Just when you thought it couldn't get worse …
This time, it was left triceps tightness. That's in the arm. The left-hander didn't bother trying to throw a practice pitch. He knew.
How can this be good? What will it be next time? And how — how? — can it get better for the Rays if their best starting pitcher remains in his current state? Forget another 20-win season. Forget maybe even Price getting 13 wins, which is roughly what Cy Young winners since 2000 have averaged the following season. That's a reach for Price right now. There's simply no way his team can do what it wants to do with this ace stuck in neutral, or, by the looks of Wednesday, reverse.
A year ago today, Price was 6-2 with a 3.10 ERA, on his way to hardware. Now everything seems to be getting in his way, like decreased velocity, bad pitching, bad tweeting and now bad luck.
Your vision isn't blurred: Price is 1-4 this season with a 5.24 ERA. The Rays have lost seven of his nine starts. Before Wednesday, he had blown eight leads over his previous six starts. He hasn't won a game at the Trop since last July.
Wednesday initially offered hope. Price's only win this season was in Chicago, and it was overshadowed by his jaw fest and tweeting at big-mouthed clown umpire Tom Hallion, but Price went eight reasonably good innings in his last start before Wednesday. And the man has always risen to greet the AL East, with a 33-12 record, including 8-4 with a 2.99 ERA against the Red Sox.
He was gone inside of three, after an RBI single to left by David Ortiz. Price began grimacing as he went to back up home plate. That was it. The two men he left on base came around to score after he left the mound, to be replaced by Jamey Wright, who promptly threw BP until Boston totaled eight runs in the inning, four on a grand slam by Stephen Drew.
You can't help but keep coming back to Price. Matt Moore has been a 7-0 wonder this season. Alex Cobb has stepped up. Still …
“No, we have to have David pitch like he can, there's no question,” Rays manager Joe Maddon said last week. “He's the guy on the staff. He's the leader on the staff. He'll be back. There's no question in my mind. He's the rudder of that starting pitching staff. As he gets going, and he will, you're going to see them all pitch a little better.”
“He's going to be a beast,” said Cobb, who before Wednesday's game dismissed Price's early struggles. “I know he'll be all right. He doesn't change. He's the same way, even with his struggles. He's the first guy cheering for us from the dugout. He's the essence of what a great teammate is.”

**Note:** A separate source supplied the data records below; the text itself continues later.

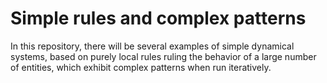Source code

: # Simple rules and complex patterns

In this repository, there will be several examples of simple dynamical systems, based on purely local rules ruling the behavior of a large number of entities, which exhibit complex patterns when run iteratively.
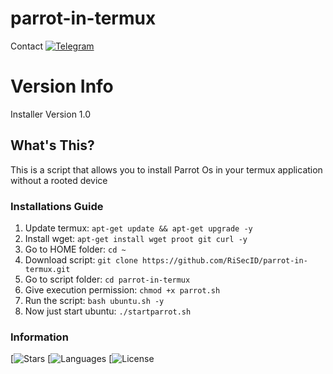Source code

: # parrot-in-termux

 Contact [![Telegram](https://img.shields.io/badge/Telegram-2CA5E0?style=for-the-badge&logo=telegram&logoColor=white)](https://t.me/rian1337)

# Version Info
Installer Version 1.0

## What's This?

This is a script that allows you to install Parrot Os in your termux application without a rooted device

### Installations Guide

1. Update termux: `apt-get update && apt-get upgrade -y`
2. Install wget: `apt-get install wget proot git curl -y`
3. Go to HOME folder: `cd ~`
4. Download script: `git clone https://github.com/RiSecID/parrot-in-termux.git`
5. Go to script folder: `cd parrot-in-termux`
6. Give execution permission: `chmod +x parrot.sh`
7. Run the script: `bash ubuntu.sh -y`
8. Now just start ubuntu: `./startparrot.sh`

### Information
[![Stars](https://img.shields.io/packagist/stars/RiSecID/parrot-in-termux)
[![Languages](https://img.shields.io/github/languages/count/RiSecID/parrot-in-termux)
[![License](https://img.shields.io/hexpm/l/plug)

The decreased velocity is a worrisome point. Price had said April is always his slowest month, only it isn't April anymore. He isn't quite tipping the radar gun like he did last year, down a mile or two on his fastball, and his off-speed stuff, which feeds off that heat, has suffered because of it.
Maybe it all speaks to that hectic Cy offseason, travel, interviews, demands, and maybe at not quite all the offseason work that was needed. It's a reasonable thought. Then throw in all those expectations, and the fact that the Rays can't possibly afford Price much longer, and that 2013 ends in 13 … what isn't working against Price right now?
“You just wait for everything to click in him for him,” Maddon said before the game. “Things have just been a little bit off, not horribly, but I truly believe you're going to see him rebound. It's a great learning experience that he's going through right now, and I think David has always learned his lessons well ...”
Wednesday, there was no lesson, just a grimace and a walk to the dugout tunnel.